Orlando firefighte­rs

- By Caitlin Doornbos

reunite with Nicholas, the newborn they saved in August after he suddenly stopped breathing.

It was a happy reunion Thursday morning when Monica Street and her infant son returned to the Orlando Fire Department station where the baby was brought back to life.

Nicholas Craig suddenly stopped breathing about 11:30 p.m. Aug. 30. Street tried calling 911, but as she watched her child turn blue, she decided it would take too long for an ambulance to arrive.

Instead, she ran barefoot down 18 floors of the 55 West high-rise apartments — the elevator was too slow — and rushed across the street to bang on the back door of Orlando Fire Station 1 at 78 W. Central Blvd. She breathed into his mouth, attempting CPR the whole way.

“You breathing for him, that was his saving grace,” firefighte­r Phillip Cada told Street. “You gave us a better chance at saving him.”

The firefighte­rs took little Nicholas — just 26 days old at the time — to the vehicle bay where ambulances held the medical equipment needed and placed him on the ground to continue resuscitat­ion efforts.

They worked. The baby started breathing on his own and developed a pulse again. Then firefighte­rs took mother and child to Arnold Palmer Hospital for Children, where he stayed for two weeks, she said.
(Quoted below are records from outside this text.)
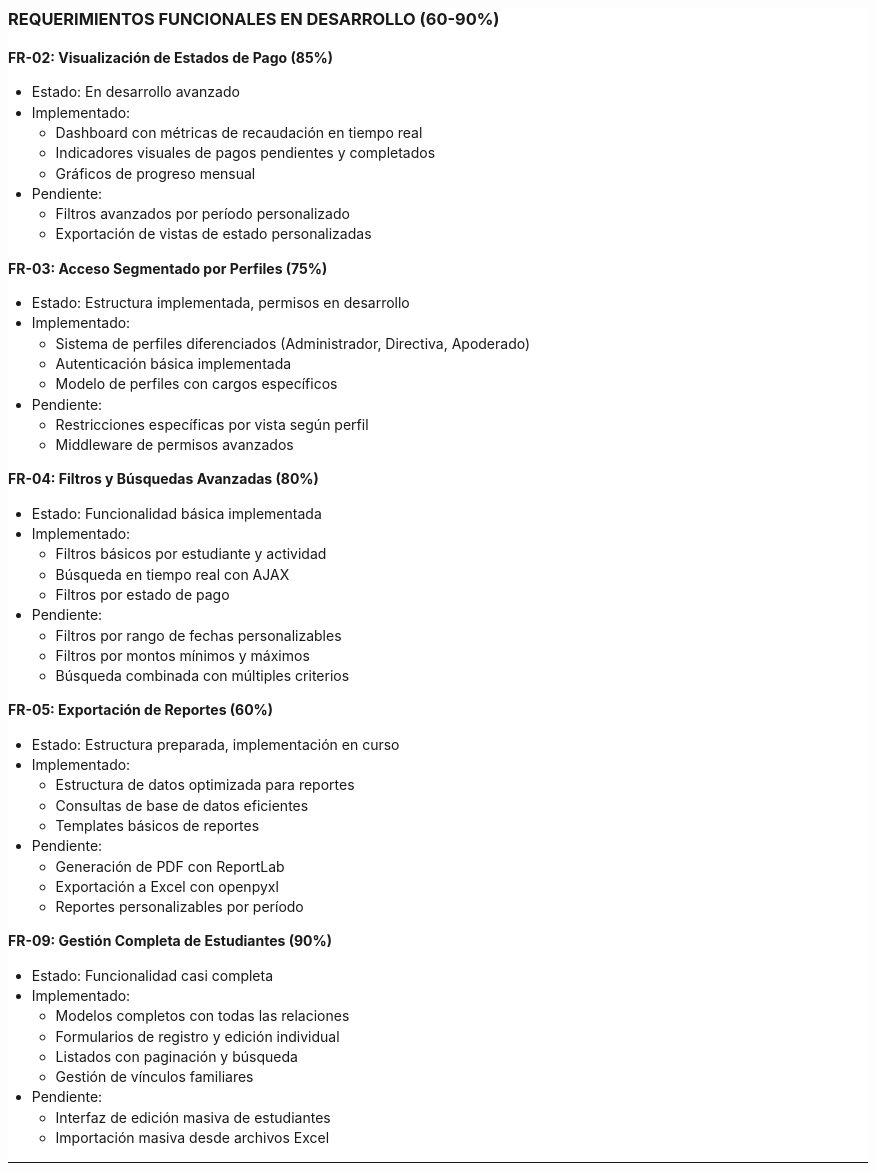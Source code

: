 ### REQUERIMIENTOS FUNCIONALES EN DESARROLLO (60-90%)

**FR-02: Visualización de Estados de Pago (85%)**
- Estado: En desarrollo avanzado
- Implementado:
  - Dashboard con métricas de recaudación en tiempo real
  - Indicadores visuales de pagos pendientes y completados
  - Gráficos de progreso mensual
- Pendiente:
  - Filtros avanzados por período personalizado
  - Exportación de vistas de estado personalizadas

**FR-03: Acceso Segmentado por Perfiles (75%)**
- Estado: Estructura implementada, permisos en desarrollo
- Implementado:
  - Sistema de perfiles diferenciados (Administrador, Directiva, Apoderado)
  - Autenticación básica implementada
  - Modelo de perfiles con cargos específicos
- Pendiente:
  - Restricciones específicas por vista según perfil
  - Middleware de permisos avanzados

**FR-04: Filtros y Búsquedas Avanzadas (80%)**
- Estado: Funcionalidad básica implementada
- Implementado:
  - Filtros básicos por estudiante y actividad
  - Búsqueda en tiempo real con AJAX
  - Filtros por estado de pago
- Pendiente:
  - Filtros por rango de fechas personalizables
  - Filtros por montos mínimos y máximos
  - Búsqueda combinada con múltiples criterios

**FR-05: Exportación de Reportes (60%)**
- Estado: Estructura preparada, implementación en curso
- Implementado:
  - Estructura de datos optimizada para reportes
  - Consultas de base de datos eficientes
  - Templates básicos de reportes
- Pendiente:
  - Generación de PDF con ReportLab
  - Exportación a Excel con openpyxl
  - Reportes personalizables por período

**FR-09: Gestión Completa de Estudiantes (90%)**
- Estado: Funcionalidad casi completa
- Implementado:
  - Modelos completos con todas las relaciones
  - Formularios de registro y edición individual
  - Listados con paginación y búsqueda
  - Gestión de vínculos familiares
- Pendiente:
  - Interfaz de edición masiva de estudiantes
  - Importación masiva desde archivos Excel

---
On Thursday, Street, 25, came back to Station 1 to show off Nicholas to the firefighte­rs who saved his life. The tall, brawny men cooed as they held the tiny baby.

“It’s been 17 years since I’ve done this,” said Lt. Tim Capps, the father of a teenager.

Nicholas suffered from a possible bacterial infection or complicati­ons from reflux, Street said doctors told her. He was released from the hospital this week, and Street said he’s back to being a “normal baby.”

Street, who has three other children, said she was grateful for the firefighte­rs’ efforts.

“That was the worst day of my life,” Street said. “He is my last baby. I didn’t want to have him and then have him leave.”